Но когда видела Аннеле, как бабушка останавливалась посреди двора и глядела вдаль, туда, где виднелась широкая дорога, или как поднималась среди ночи и тихо, словно тень, стояла у окна, знала она, что ждет бабушка дядю Ансиса, и ни один ее ребенок не причиняет ей столько хлопот, сколько этот статный, широкоплечий парень.

Как-то, дело уж шло к весне, дядя подозвал к себе Аннеле.

— Подойди-ка ко мне! Знаешь, что случится? А ну, угадай! Не можешь? Ну так и быть, сам скажу — сестричка на пасху приедет. Вот так! За это можешь и спасибо сказать!

Аннеле захлопала в ладоши, зарделась от радости, но спасибо так и не сказала — осталась в долгу. Да дядя, похоже, не очень и ждал.

И вот настало вербное воскресенье. Теплое, теплое. На узкой деревянной скамье возле батрацкой избы сидят отец, мама и бабушка. Беседуют, похоже удручены. «О чем это они говорят?» — нет-нет да и глянет Аннеле с тревогой в их сторону. Мать молча кивнула ей, и когда девочка подошла с вопросом в глазах, посадила к себе на колени, прижала крепко-крепко. Аннеле замерла от счастья — как редко выпадает ей такое! Разрешили остаться, слушать, о чем говорят взрослые!

— Неужто другого исхода нет? И слово ваше последнее? — спросила бабушка, словно не хотела верить тому, что услышала.

— Последнее, мать. Нынче утром с Лаукмалисом окончательно поладили. На Юрьев день и уйдем, — промолвил отец.

— Что ж, Лаукмалису счастье привалило. Ну, и ладно, и хорошо, такое ж дитя мое, как другие. Но что станется с Авотами без твоего догляда?

— Что вы такое говорите, мама? Что изменится? Не калека хозяином остается, здоровый человек. Да и умный человек к тому же.

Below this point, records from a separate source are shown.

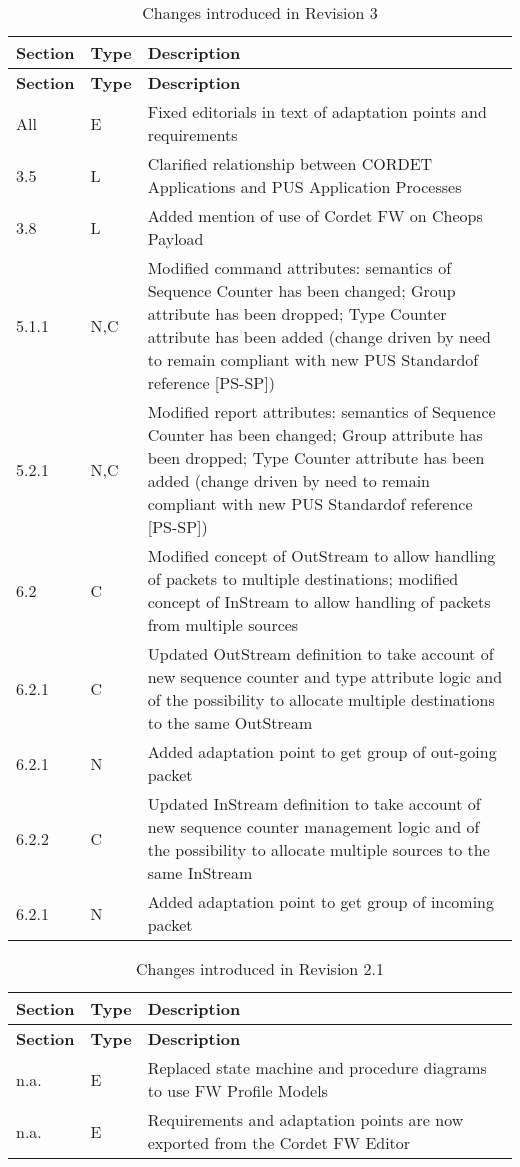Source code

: \documentclass{pnp_article}
\begin{document}
\begin{longtable}{|p{1.5cm}|p{1cm}|p{8cm}|}
\caption{Changes introduced in Revision 3}  \\
\hline
\rowcolor{light-gray}
\textbf{Section} & \textbf{Type} & \textbf{Description} \\
\hline\hline
\endfirsthead
\rowcolor{light-gray}
\textbf{Section} & \textbf{Type} & \textbf{Description} \\
\hline\hline
\endhead
All & E & Fixed editorials in text of adaptation points and requirements \\
\hline
3.5 & L & Clarified relationship between CORDET Applications and PUS Application Processes \\
\hline
3.8 & L & Added mention of use of Cordet FW on Cheops Payload \\
\hline
5.1.1 & N,C & Modified command attributes: semantics of Sequence Counter has been changed; Group attribute has been dropped; Type Counter attribute has been added (change driven by need to remain compliant with new PUS Standardof reference [PS-SP]) \\
\hline
5.2.1 & N,C & Modified report attributes: semantics of Sequence Counter has been changed; Group attribute has been dropped; Type Counter attribute has been added (change driven by need to remain compliant with new PUS Standardof reference [PS-SP]) \\
\hline
6.2 & C & Modified concept of OutStream to allow handling of packets to multiple destinations; modified concept of InStream to allow handling of packets from multiple sources \\
\hline
6.2.1 & C & Updated OutStream definition to take account of new sequence counter and type attribute logic and of the possibility to allocate multiple destinations to the same OutStream \\
\hline
6.2.1 & N & Added adaptation point to get group of out-going packet \\
\hline
6.2.2 & C & Updated InStream definition to take account of new sequence counter management logic and of the possibility to allocate multiple sources to the same InStream \\
\hline
6.2.1 & N & Added adaptation point to get group of incoming packet \\
\hline
\end{longtable}

\begin{longtable}{|p{1.5cm}|p{1cm}|p{8cm}|}
\caption{Changes introduced in Revision 2.1}  \\
\hline
\rowcolor{light-gray}
\textbf{Section} & \textbf{Type} & \textbf{Description} \\
\hline\hline
\endfirsthead
\rowcolor{light-gray}
\textbf{Section} & \textbf{Type} & \textbf{Description} \\
\hline\hline
\endhead
n.a. & E & Replaced state machine and procedure diagrams to use FW Profile Models \\
\hline
n.a. & E & Requirements and adaptation points are now exported from the Cordet FW Editor \\
\hline
\end{longtable}
\end{document}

— Отродясь не ходил он и не станет ходить за плугом. Кому как не тебе знать это.

— Приспичит, так станет.

— Нет, сынок. Слишком легко ему все доставалось. За годы, что прожил ты здесь, хозяйство-то вон как поднялось, сердце радовалось, глядя. Чужой разве станет так спину гнуть, трудиться в поте лица? А по-другому в Авотах и работать нельзя — коли хочешь здесь жить да хлеб есть. Малосильному горы ничего не вернут.

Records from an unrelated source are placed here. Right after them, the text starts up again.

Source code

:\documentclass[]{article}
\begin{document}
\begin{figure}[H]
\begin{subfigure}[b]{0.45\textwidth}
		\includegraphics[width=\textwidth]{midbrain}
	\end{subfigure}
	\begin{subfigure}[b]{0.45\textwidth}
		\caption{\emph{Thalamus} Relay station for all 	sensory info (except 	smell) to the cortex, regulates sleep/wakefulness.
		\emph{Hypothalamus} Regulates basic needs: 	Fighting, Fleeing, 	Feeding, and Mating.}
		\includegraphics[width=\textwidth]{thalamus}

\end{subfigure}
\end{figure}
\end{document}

— Ладно, ладно, мать. Столько сил отдавать только тогда и можно, если никто по рукам, по ногам не связывает. А Ансис что ж? Да и жениться задумал осенью. Кто знает, как все обернется, если промеж нами чужой окажется? А мешать никому не хочу. Ни себе, ни другим зла не желаю.

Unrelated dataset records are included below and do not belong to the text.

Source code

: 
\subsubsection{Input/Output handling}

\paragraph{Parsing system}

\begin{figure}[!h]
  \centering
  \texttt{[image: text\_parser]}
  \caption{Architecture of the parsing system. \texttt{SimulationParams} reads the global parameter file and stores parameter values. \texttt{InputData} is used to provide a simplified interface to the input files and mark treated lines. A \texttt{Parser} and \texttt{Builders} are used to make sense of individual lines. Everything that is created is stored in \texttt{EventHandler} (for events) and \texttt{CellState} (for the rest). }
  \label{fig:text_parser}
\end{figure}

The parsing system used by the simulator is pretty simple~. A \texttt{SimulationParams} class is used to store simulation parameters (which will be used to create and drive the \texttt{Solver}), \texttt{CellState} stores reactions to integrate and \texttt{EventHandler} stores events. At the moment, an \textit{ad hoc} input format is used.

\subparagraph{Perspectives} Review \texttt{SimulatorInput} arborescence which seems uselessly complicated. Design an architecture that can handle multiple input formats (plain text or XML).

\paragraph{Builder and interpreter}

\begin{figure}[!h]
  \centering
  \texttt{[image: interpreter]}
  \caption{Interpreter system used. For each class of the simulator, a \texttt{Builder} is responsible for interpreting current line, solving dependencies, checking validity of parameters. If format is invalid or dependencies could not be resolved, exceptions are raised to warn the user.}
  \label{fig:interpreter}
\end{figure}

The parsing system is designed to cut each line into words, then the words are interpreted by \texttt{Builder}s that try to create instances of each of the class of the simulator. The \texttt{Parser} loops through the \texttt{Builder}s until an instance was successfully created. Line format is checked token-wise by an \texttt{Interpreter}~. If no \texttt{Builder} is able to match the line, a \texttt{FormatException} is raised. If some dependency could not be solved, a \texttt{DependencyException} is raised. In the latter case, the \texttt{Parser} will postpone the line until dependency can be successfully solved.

— Что ж, чужой он и есть чужой. Но это все ж дом твоего отца.

— Из которого ушел я с посохом в руке.

— Так, сынок, так, — вздохнула бабушка. — Будь моя воля, так бы не вышло, но что я могла поделать? Думаешь, не терзается мое сердце?

— А кто мог и должен был что-то сделать, и пальцем не шевельнул. Пообещали мне братья, что будет и у меня свой дом, свое хозяйство — ведь каждый из них получил долю наследства, только мне ничего не досталось. Имущества мне не дали, зато обещаний надавали: понадобится, мол, получишь. А когда понадобилось, когда первое место подвернулось, кто стал отговаривать? Братья. Тут, мол, плохо, и там плохо, и на третьем месте плохо. Тогда-то и понял я — что ни попадись мне, от всего будут отговаривать, а то как бы помочь не пришлось, завершить дело по справедливости, как обязаны перед богом. Смирился я, отказался от мысли о своем куске земли. Да коли б и захотели мне помочь, никакого согласия меж ними не было б. А причиной ссоры между братьями стать я не хотел.

— Только и есть у тебя богатства, что справедливый ум, — заметила бабушка.

— Да, не могу терпеть неволи и несправедливости. Не могу по чужой указке работать, оттого и решил — пойду лучше к Лаукмалису хутор новый ставить. Работа тяжкая. Придется новь подымать, там же пустошь голая, но не я первый, не я последний. Зато уж делать буду, что по душе, а не ждать, когда прикажут сделать то, что и делать-то стыдно. Как все сложится, еще не знаю. У Лаукмалиса жить не доводилось. Справедливый он. Может, самым лучшим братом окажется. И еще: там сможем больше скотины держать, фунт-другой масла продадим, глядишь, парень в городскую школу осенью поедет. Да что уж говорить теперь. Решено, значит так тому и быть.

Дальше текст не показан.